Para aquel al que todavía no le haya quedado claro, Kill Bill es la 4ta película de Quentin Tarantino (aunque en realidad es la quinta, pero no importa). Sí, el director de Pulp Fiction está de vuelta y parece querer hacérnoslo notar; tal es así que hasta se auto-promociona en los mismísimos créditos iniciales poniendo que es su cuarto trabajo como director, cosa que ya se había venido viendo desde el trailer, el afiche, los spots internacionales y las tantas otras previas más. Kill Bill, ¿ya mencioné que era la 4ta “flick” de Quentin Tarantino? es por cierto una gran película, o al menos un gran ejercicio de estilo. Una, también cierto, de las más difíciles de trabajar desde la recepción -tanto crítica o bien cinéfila como circunstancial o pasatista- que afronté en mucho tiempo.

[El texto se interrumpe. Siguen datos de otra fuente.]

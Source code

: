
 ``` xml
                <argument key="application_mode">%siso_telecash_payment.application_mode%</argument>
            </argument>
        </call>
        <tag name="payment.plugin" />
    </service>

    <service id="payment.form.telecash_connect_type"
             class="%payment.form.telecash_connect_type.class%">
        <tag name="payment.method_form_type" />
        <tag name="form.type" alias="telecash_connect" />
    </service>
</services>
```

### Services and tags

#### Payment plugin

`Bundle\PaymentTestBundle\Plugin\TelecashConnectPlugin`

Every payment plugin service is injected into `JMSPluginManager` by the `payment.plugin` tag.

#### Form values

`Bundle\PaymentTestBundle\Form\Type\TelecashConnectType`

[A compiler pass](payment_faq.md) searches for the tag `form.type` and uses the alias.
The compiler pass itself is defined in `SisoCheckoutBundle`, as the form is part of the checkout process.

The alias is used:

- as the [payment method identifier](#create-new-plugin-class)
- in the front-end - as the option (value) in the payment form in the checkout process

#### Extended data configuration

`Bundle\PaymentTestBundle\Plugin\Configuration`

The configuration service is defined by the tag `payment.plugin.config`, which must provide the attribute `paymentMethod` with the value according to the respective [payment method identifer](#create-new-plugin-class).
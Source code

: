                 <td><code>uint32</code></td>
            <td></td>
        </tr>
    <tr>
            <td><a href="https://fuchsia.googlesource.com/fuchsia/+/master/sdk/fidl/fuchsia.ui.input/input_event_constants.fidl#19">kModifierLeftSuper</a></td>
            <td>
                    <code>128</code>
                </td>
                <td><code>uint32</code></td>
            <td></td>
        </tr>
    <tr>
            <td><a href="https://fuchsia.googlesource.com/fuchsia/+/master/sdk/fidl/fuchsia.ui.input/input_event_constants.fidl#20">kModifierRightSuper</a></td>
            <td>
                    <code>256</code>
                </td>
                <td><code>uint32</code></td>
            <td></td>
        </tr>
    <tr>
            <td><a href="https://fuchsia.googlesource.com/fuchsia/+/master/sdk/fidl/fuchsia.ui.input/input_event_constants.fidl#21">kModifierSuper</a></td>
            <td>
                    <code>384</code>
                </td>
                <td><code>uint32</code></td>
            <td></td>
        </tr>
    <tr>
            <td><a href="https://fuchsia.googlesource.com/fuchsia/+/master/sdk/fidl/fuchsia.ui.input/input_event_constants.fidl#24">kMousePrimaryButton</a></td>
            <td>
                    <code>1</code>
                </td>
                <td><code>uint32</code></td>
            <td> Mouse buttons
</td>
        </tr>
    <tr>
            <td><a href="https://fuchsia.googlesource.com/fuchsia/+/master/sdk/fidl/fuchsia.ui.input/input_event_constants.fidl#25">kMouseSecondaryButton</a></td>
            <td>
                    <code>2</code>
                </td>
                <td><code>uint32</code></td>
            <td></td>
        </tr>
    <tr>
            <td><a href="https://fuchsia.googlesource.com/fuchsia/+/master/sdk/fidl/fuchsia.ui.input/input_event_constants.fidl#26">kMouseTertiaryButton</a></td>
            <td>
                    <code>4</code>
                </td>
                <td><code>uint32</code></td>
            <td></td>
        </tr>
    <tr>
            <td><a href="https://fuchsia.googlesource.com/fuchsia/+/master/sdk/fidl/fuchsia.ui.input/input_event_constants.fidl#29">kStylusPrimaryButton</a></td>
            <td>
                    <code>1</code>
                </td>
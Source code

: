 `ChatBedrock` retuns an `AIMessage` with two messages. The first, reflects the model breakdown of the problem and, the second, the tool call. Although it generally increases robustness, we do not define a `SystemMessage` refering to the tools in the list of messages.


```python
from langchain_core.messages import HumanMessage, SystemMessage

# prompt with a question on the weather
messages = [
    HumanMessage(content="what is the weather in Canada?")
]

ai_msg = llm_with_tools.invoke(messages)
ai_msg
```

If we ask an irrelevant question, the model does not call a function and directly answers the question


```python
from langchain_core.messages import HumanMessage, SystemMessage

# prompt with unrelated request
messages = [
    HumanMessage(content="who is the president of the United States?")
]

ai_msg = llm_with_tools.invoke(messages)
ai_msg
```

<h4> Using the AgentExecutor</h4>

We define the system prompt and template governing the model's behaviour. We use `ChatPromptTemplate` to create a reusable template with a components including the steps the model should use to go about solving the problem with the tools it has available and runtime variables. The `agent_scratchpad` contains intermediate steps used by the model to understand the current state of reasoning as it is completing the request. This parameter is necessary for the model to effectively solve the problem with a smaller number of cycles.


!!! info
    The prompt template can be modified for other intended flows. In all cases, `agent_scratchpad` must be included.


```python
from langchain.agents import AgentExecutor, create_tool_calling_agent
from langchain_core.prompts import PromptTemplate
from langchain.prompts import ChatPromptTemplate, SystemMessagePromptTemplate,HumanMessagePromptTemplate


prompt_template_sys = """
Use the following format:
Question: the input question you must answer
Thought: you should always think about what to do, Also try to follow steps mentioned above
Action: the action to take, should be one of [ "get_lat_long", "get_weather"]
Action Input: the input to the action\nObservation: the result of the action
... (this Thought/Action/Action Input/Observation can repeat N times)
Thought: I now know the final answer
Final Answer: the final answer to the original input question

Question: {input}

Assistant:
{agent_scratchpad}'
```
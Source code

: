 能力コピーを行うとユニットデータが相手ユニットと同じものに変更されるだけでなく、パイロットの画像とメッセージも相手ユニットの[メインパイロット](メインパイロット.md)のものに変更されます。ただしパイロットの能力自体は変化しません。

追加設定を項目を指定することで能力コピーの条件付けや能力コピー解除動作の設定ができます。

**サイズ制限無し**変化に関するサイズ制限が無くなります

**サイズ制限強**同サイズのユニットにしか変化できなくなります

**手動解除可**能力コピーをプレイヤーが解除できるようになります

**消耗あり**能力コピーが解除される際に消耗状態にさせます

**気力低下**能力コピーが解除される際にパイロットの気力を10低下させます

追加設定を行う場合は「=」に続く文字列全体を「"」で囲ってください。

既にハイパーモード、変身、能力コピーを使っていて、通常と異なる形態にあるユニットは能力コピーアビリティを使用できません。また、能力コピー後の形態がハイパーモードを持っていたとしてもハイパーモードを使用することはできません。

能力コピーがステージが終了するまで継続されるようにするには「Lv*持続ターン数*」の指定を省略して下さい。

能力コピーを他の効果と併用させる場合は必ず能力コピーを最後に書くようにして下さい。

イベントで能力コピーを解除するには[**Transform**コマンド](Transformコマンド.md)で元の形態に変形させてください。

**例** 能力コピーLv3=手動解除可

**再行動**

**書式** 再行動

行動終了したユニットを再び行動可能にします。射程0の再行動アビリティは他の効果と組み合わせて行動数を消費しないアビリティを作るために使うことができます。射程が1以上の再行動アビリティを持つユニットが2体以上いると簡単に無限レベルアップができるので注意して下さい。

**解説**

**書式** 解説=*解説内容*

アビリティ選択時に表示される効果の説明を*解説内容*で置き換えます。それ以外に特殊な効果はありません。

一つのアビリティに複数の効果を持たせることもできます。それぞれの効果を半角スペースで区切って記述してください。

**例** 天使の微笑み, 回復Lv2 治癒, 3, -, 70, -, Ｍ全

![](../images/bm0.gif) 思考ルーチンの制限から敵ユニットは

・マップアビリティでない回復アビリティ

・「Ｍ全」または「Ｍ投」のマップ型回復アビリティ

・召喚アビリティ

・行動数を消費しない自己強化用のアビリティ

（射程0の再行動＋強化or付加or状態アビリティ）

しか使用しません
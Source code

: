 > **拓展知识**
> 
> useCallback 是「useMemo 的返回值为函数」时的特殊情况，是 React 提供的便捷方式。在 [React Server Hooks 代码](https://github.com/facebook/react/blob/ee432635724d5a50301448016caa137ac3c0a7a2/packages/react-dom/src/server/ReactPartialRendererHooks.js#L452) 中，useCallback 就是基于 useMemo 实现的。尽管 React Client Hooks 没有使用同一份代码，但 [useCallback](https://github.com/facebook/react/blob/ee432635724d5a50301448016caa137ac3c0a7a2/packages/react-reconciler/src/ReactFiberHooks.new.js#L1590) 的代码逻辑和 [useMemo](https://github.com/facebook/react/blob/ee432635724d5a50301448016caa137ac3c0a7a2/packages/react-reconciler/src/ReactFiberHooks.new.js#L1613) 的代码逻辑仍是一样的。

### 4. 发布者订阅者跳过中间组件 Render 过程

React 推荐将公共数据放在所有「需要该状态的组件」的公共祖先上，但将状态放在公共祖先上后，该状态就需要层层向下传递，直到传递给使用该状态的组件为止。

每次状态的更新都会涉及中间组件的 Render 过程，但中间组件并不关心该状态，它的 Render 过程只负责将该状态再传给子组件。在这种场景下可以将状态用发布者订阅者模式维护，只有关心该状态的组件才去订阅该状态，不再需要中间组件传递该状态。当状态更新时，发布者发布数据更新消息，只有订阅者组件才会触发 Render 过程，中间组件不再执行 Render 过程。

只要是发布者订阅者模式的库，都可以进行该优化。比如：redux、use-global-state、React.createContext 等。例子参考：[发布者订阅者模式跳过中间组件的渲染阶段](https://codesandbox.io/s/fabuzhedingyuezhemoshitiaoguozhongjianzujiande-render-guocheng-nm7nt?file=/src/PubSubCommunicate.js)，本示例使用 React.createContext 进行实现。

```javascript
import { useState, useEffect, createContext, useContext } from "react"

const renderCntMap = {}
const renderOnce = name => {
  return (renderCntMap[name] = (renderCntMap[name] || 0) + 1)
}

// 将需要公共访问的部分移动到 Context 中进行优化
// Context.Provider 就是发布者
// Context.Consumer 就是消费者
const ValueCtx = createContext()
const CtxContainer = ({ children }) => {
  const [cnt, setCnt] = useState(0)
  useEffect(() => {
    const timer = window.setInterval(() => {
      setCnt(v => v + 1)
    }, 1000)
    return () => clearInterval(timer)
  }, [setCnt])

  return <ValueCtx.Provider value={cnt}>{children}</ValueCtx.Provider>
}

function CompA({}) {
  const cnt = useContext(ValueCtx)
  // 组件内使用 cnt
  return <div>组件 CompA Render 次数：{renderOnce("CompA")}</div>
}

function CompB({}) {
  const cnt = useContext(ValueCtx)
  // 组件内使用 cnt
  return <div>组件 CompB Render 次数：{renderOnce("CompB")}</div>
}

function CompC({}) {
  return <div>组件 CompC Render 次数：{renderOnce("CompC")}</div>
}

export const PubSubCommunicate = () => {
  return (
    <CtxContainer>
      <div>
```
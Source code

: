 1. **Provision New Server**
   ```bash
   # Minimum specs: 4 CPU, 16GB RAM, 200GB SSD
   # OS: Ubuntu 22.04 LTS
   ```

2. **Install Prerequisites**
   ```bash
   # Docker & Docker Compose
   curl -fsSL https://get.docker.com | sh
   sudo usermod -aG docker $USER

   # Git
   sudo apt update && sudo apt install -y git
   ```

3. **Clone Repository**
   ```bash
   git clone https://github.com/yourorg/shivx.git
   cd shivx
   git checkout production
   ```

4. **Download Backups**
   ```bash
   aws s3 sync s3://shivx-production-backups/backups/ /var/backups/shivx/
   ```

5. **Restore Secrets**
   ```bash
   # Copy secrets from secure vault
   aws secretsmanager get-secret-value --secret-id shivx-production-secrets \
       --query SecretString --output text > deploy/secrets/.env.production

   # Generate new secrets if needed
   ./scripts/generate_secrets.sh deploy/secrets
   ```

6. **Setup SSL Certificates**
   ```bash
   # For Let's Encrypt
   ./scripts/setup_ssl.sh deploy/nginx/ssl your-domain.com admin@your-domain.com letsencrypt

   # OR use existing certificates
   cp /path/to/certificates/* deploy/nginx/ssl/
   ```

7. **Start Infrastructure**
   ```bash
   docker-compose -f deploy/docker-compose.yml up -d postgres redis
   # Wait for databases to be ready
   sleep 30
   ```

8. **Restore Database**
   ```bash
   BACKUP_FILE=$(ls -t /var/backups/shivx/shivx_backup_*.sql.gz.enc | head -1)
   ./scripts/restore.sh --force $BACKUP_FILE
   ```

Por un lado es una gran película porque a través de ella Tarantino manifiesta un inmenso amor por el cine, por sus múltiples códigos y sus ilimitadas licencias, y eso la magnifica. Por esa misma toma de conciencia de que el cine es el arte más abarcador de todos, o mejor dicho el compendio de todos los otros juntos, es que Kill Bill juega con las reglas de todos los juegos y resulta tan asombrosa a la vista. Esto es innegable para cualquiera.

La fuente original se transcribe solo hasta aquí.